Another sense of the “bigness” of Texas lies in the diversity of its geography and people. Texas isn’t a single landscape or personality. Sure, it’s plains and cowboys, but it’s also piney woods, swampy bayous, stretches of long sandy gulf coast beaches, rocky deserts and tree-dotted hills, and mountain peaks.

Early settlers from the U.S. were called Texians. In exchange for the right to buy land in Texas on credit (the early 19th-century United States, facing a budget crunch, required payment in cash), American settlers became Mexican citizens, converted to Catholicism, and (in principle but not practice) did not rely on enslaved workers.

A giant ostrich book with spurs outside The Big Texan Steak House in Amarillo, Texas.K. Mitch Hodge/Unsplash

In the 19th century, Texas was already a cosmopolitan mix of people—white American settlers, enslaved and free Black people, Native Americans from a wide swath of tribes, and the Spanish-speaking Creole descendants of the earliest Spanish and Mexican settlers known as Tejanos who had intermarried with Native Americans. They were joined later in the century by German and Czech immigrants fleeing poverty and political instability in Central Europe, and they largely settled in central Texas, forming communities like Fredericksburg, which were almost entirely German-speaking until the mid-20th century.

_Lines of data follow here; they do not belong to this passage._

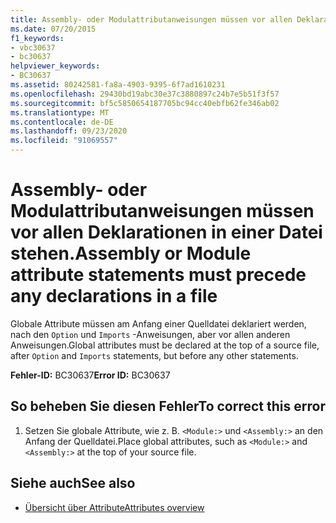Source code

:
 ```yaml
---
title: Assembly- oder Modulattributanweisungen müssen vor allen Deklarationen in einer Datei stehen.
ms.date: 07/20/2015
f1_keywords:
- vbc30637
- bc30637
helpviewer_keywords:
- BC30637
ms.assetid: 80242581-fa8a-4903-9395-6f7ad1610231
ms.openlocfilehash: 29430bd19abc30e37c3880897c24b7e5b51f3f57
ms.sourcegitcommit: bf5c5850654187705bc94cc40ebfb62fe346ab02
ms.translationtype: MT
ms.contentlocale: de-DE
ms.lasthandoff: 09/23/2020
ms.locfileid: "91069557"
---
```

# <a name="assembly-or-module-attribute-statements-must-precede-any-declarations-in-a-file"></a><span data-ttu-id="56b55-102">Assembly- oder Modulattributanweisungen müssen vor allen Deklarationen in einer Datei stehen.</span><span class="sxs-lookup"><span data-stu-id="56b55-102">Assembly or Module attribute statements must precede any declarations in a file</span></span>

<span data-ttu-id="56b55-103">Globale Attribute müssen am Anfang einer Quelldatei deklariert werden, nach den `Option` und `Imports` -Anweisungen, aber vor allen anderen Anweisungen.</span><span class="sxs-lookup"><span data-stu-id="56b55-103">Global attributes must be declared at the top of a source file, after `Option` and `Imports` statements, but before any other statements.</span></span>  
  
 <span data-ttu-id="56b55-104">**Fehler-ID:** BC30637</span><span class="sxs-lookup"><span data-stu-id="56b55-104">**Error ID:** BC30637</span></span>  
  
## <a name="to-correct-this-error"></a><span data-ttu-id="56b55-105">So beheben Sie diesen Fehler</span><span class="sxs-lookup"><span data-stu-id="56b55-105">To correct this error</span></span>  
  
1. <span data-ttu-id="56b55-106">Setzen Sie globale Attribute, wie z. B. `<Module:>` und `<Assembly:>` an den Anfang der Quelldatei.</span><span class="sxs-lookup"><span data-stu-id="56b55-106">Place global attributes, such as `<Module:>` and `<Assembly:>` at the top of your source file.</span></span>  
  
## <a name="see-also"></a><span data-ttu-id="56b55-107">Siehe auch</span><span class="sxs-lookup"><span data-stu-id="56b55-107">See also</span></span>

- [<span data-ttu-id="56b55-108">Übersicht über Attribute</span><span class="sxs-lookup"><span data-stu-id="56b55-108">Attributes overview</span></span>](../programming-guide/concepts/attributes/index.md)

One thing those settlers found was abundance. They found their steers did in fact grow big, and so did their produce, so when it came time to cook, they found themselves with a lot of food. And of course, they shared it—and that was the harbinger of the large portions visitors will find in Texas today, everywhere from German and Czech restaurants (there are plenty throughout Central Texas and the DFW metroplex) to the Tex-Mex cantinas popularized by the Tejanos and fed from that same abundance (brisket tacos, anyone?).

The 20th century brought economic growth, drawing even more new residents, and today there are sizable immigrant populations in Dallas and Houston, largely of Chinese, Indian, Korean, and Vietnamese heritage. They’ve contributed to the “bigness” of Texas, ironically defeating the notions of Texas as a backwater that may have driven the earliest outward travelers to lean on tall tales to assert the worth of their home state.

After all, there are many different ways to talk about size—area, volume, depth—and beneath the surface, Texas is big in these ways, too. Her history is nuanced. Sometimes those tall tales are tall, and sometimes there’s more than a kernel of truth behind them.

So, when we talk about things being bigger in Texas, that’s certainly true—but it’s not necessarily just the size of the state’s land area or the big-and-tall hair (“the higher the hair, the closer to Heaven,” they say around here) or the ten-gallon hats. It’s a bigness of aspiration, a bigness of welcome, a bigness of appetite.

Everything may not actually be bigger in Texas. But big, most things certainly are—by any measure.